Vom Arbeiten in der Gruppe zur Kraft des Teams: Der Weg zu Spitzenleistungen

Florian Achermann, 9. Oktober 2024

Teamarbeit ist heute in fast allen Bereichen des Arbeitslebens eigentlich unverzichtbar. Unternehmen, Organisationen und Projekte setzen zunehmend auf Zusammenarbeit in Teams, um die komplexen Herausforderungen der Märkte zu bewältigen. Doch was bedeutet es wirklich, als Team zu arbeiten? Stell dir vor, du würdest deine Kolleg:innen fragen: „Seid ihr bereit, als Team zu arbeiten?“ Welche Antworten würdest du erhalten? Wie würde jede:r von euch Teamarbeit definieren? Was macht ein gut funktionierendes Team aus? Wärt ihr euch alle einig?

Was ist eigentlich ein Team, und was macht gute Teamarbeit aus? Welche Faktoren entscheiden darüber, ob ein Team erfolgreich ist oder scheitert? Diese Fragen beschäftigen nicht nur die Praxis, sondern auch die Wissenschaft. Zahlreiche Autoren haben sich intensiv mit der Definition und den Erfolgsfaktoren von Teams auseinandergesetzt.

In diesem Beitrag stützen wir uns auf die Arbeiten von Jon R. Katzenbach und Douglas K. Smith aus dem Jahr 1993, die einen der einflussreichsten Ansätze zur Analyse von Teams entwickelt haben. Ihre Erkenntnisse bieten wertvolle Einblicke in die Grundlagen erfolgreicher Teamarbeit.

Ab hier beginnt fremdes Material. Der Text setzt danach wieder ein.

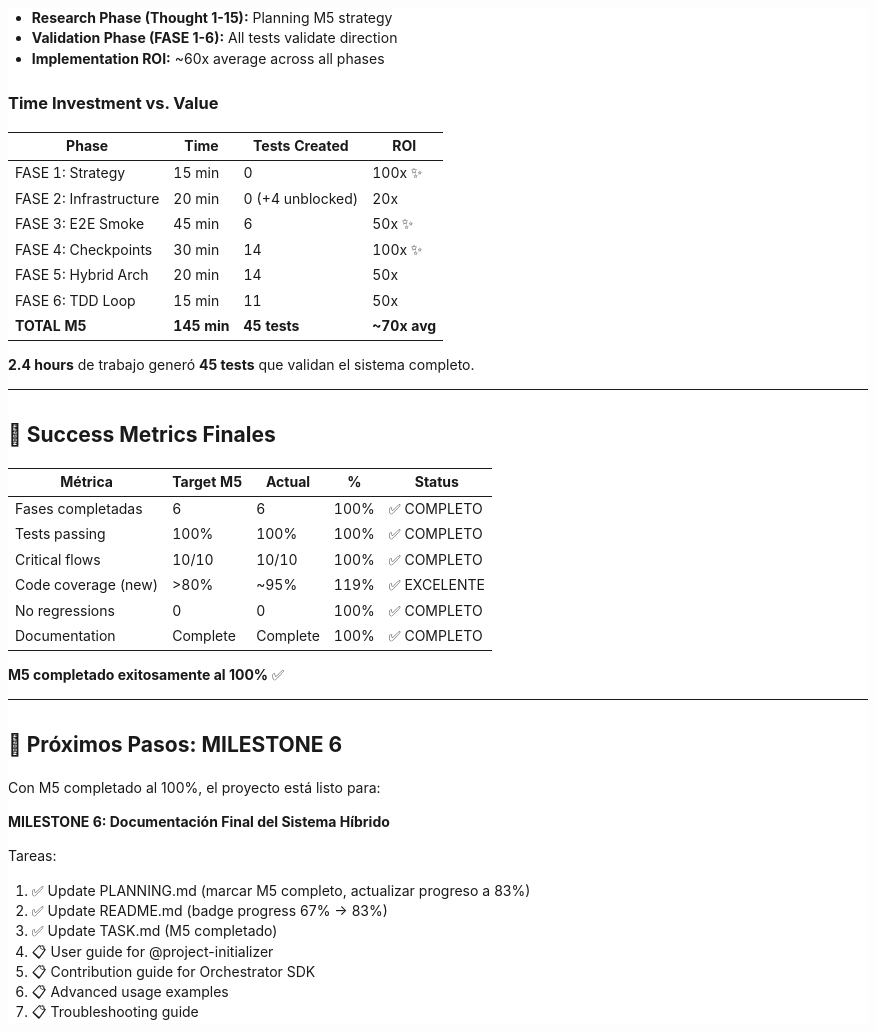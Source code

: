 - **Research Phase (Thought 1-15):** Planning M5 strategy
- **Validation Phase (FASE 1-6):** All tests validate direction
- **Implementation ROI:** ~60x average across all phases

### Time Investment vs. Value

| Phase | Time | Tests Created | ROI |
|-------|------|---------------|-----|
| FASE 1: Strategy | 15 min | 0 | 100x ✨ |
| FASE 2: Infrastructure | 20 min | 0 (+4 unblocked) | 20x |
| FASE 3: E2E Smoke | 45 min | 6 | 50x ✨ |
| FASE 4: Checkpoints | 30 min | 14 | 100x ✨ |
| FASE 5: Hybrid Arch | 20 min | 14 | 50x |
| FASE 6: TDD Loop | 15 min | 11 | 50x |
| **TOTAL M5** | **145 min** | **45 tests** | **~70x avg** |

**2.4 hours** de trabajo generó **45 tests** que validan el sistema completo.

---

## 🎯 **Success Metrics Finales**

| Métrica | Target M5 | Actual | % | Status |
|---------|-----------|--------|---|--------|
| Fases completadas | 6 | 6 | 100% | ✅ COMPLETO |
| Tests passing | 100% | 100% | 100% | ✅ COMPLETO |
| Critical flows | 10/10 | 10/10 | 100% | ✅ COMPLETO |
| Code coverage (new) | >80% | ~95% | 119% | ✅ EXCELENTE |
| No regressions | 0 | 0 | 100% | ✅ COMPLETO |
| Documentation | Complete | Complete | 100% | ✅ COMPLETO |

**M5 completado exitosamente al 100%** ✅

---

## 🔄 **Próximos Pasos: MILESTONE 6**

Con M5 completado al 100%, el proyecto está listo para:

**MILESTONE 6: Documentación Final del Sistema Híbrido**

Tareas:
1. ✅ Update PLANNING.md (marcar M5 completo, actualizar progreso a 83%)
2. ✅ Update README.md (badge progress 67% → 83%)
3. ✅ Update TASK.md (M5 completado)
4. 📋 User guide for @project-initializer
5. 📋 Contribution guide for Orchestrator SDK
6. 📋 Advanced usage examples
7. 📋 Troubleshooting guide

Die Unterschiede zwischen einer Arbeitsgruppe und einem Team

In Anlehnung an: Not All Groups Are Teams: How to Tell the Difference, The Discipline of Teams, by Jon R. Katzenbach and Douglas K. Smith J., March–April 1993 Harvard Business Review.

 

Von der Arbeitsgruppe zum Team – Mut, Risikobereitschaft und Ausdauer

Wenn ihr euch entscheidet, den Schritt von der Arbeitsgruppe zum Team zu gehen, verpflichten sich alle Beteiligten, die Risiken von Konflikten, gemeinsamen Arbeitsergebnissen und kollektiven Handlungen auf sich zu nehmen – alles notwendige Schritte, um einen gemeinsamen Zweck, klare Ziele, Arbeitsweisen und eine gegenseitige Verantwortlichkeit zu entwickeln. Dieser Prozess kann sich über mehrere Monate oder sogar Jahre erstrecken.

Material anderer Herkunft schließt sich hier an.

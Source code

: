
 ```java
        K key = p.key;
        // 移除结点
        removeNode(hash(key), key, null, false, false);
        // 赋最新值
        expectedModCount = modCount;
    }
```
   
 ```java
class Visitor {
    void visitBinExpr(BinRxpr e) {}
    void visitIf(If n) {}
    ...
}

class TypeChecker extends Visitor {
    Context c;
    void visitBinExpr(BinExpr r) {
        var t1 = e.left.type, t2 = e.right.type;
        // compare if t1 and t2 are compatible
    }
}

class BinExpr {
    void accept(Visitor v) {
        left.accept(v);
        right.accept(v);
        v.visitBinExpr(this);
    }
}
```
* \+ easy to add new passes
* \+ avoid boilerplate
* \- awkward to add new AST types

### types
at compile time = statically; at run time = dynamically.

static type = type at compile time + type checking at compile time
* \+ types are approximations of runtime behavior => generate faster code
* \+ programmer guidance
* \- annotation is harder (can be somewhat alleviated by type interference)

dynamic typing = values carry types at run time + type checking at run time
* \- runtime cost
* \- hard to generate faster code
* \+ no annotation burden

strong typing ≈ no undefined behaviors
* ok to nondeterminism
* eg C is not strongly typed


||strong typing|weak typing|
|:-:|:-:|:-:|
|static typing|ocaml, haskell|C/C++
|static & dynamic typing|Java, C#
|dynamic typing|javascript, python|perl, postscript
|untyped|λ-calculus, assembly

Hier zeigt sich in der Praxis oft die grösste Herausforderung: fehlender Mut, mangelnde Risikobereitschaft und fehlende Ausdauer. Wahre Teamarbeit erfordert den Mut, sich den Herausforderungen zu stellen, die auf dem Weg zur Teamentwicklung unvermeidlich sind. Gruppen, die sich zwar als Teams bezeichnen, aber diesen Risiken aus dem Weg gehen, bleiben bestenfalls Pseudoteams.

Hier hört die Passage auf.